▶ _Records provided_
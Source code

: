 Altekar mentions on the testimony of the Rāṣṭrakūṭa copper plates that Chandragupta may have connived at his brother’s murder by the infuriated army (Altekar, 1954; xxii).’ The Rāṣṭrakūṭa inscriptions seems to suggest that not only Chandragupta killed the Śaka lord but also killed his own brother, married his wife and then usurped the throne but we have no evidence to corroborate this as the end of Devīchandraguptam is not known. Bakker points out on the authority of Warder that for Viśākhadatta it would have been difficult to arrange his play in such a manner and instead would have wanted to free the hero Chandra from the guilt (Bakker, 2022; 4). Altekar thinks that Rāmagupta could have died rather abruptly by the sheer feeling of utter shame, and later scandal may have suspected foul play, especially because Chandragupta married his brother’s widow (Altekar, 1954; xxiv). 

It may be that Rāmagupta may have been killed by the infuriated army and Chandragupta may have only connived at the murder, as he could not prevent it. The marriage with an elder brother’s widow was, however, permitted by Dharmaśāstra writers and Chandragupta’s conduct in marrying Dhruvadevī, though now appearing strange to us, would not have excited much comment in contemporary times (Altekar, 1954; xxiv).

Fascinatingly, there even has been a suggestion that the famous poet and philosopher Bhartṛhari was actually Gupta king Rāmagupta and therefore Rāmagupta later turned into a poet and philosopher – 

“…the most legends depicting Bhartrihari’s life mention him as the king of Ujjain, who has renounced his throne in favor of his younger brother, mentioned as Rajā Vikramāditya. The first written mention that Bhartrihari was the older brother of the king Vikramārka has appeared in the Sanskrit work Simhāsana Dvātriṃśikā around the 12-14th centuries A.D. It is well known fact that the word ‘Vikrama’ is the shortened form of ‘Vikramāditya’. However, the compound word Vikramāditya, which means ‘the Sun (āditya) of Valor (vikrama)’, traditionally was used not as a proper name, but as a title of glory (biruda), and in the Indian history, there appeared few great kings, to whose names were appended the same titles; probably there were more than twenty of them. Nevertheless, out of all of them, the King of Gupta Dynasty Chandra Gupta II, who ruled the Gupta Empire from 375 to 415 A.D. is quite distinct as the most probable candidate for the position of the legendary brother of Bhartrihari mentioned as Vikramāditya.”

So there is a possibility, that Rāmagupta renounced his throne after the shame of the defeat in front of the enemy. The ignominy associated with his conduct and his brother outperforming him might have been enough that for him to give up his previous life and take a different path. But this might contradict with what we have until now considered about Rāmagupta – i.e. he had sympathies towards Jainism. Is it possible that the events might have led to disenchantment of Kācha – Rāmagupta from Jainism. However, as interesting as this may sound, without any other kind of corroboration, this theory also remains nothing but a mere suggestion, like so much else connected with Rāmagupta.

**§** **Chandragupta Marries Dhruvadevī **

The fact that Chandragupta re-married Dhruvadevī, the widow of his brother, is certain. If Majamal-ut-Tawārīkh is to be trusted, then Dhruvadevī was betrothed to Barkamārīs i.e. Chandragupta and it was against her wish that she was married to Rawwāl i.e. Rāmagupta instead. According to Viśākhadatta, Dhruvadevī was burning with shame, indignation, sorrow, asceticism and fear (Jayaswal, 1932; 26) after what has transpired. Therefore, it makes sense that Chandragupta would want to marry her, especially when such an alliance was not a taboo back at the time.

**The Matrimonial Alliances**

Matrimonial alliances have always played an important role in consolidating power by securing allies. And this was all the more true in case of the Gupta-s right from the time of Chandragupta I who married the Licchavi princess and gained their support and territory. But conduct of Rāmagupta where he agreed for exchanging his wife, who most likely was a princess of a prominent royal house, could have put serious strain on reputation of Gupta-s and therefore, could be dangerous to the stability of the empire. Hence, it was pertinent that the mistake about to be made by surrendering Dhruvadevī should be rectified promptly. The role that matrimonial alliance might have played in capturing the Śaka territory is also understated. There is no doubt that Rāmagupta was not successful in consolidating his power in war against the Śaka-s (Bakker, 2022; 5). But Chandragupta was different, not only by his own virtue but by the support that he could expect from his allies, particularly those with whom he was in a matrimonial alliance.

▶ _What you will do_
Only the lines containing "against" are needed; copy each of them from the data.

▶ _Written answer_
The fact that Chandragupta re-married Dhruvadevī, the widow of his brother, is certain. If Majamal-ut-Tawārīkh is to be trusted, then Dhruvadevī was betrothed to Barkamārīs i.e. Chandragupta and it was against her wish that she was married to Rawwāl i.e. Rāmagupta instead. According to Viśākhadatta, Dhruvadevī was burning with shame, indignation, sorrow, asceticism and fear (Jayaswal, 1932; 26) after what has transpired. Therefore, it makes sense that Chandragupta would want to marry her, especially when such an alliance was not a taboo back at the time.
Matrimonial alliances have always played an important role in consolidating power by securing allies. And this was all the more true in case of the Gupta-s right from the time of Chandragupta I who married the Licchavi princess and gained their support and territory. But conduct of Rāmagupta where he agreed for exchanging his wife, who most likely was a princess of a prominent royal house, could have put serious strain on reputation of Gupta-s and therefore, could be dangerous to the stability of the empire. Hence, it was pertinent that the mistake about to be made by surrendering Dhruvadevī should be rectified promptly. The role that matrimonial alliance might have played in capturing the Śaka territory is also understated. There is no doubt that Rāmagupta was not successful in consolidating his power in war against the Śaka-s (Bakker, 2022; 5). But Chandragupta was different, not only by his own virtue but by the support that he could expect from his allies, particularly those with whom he was in a matrimonial alliance.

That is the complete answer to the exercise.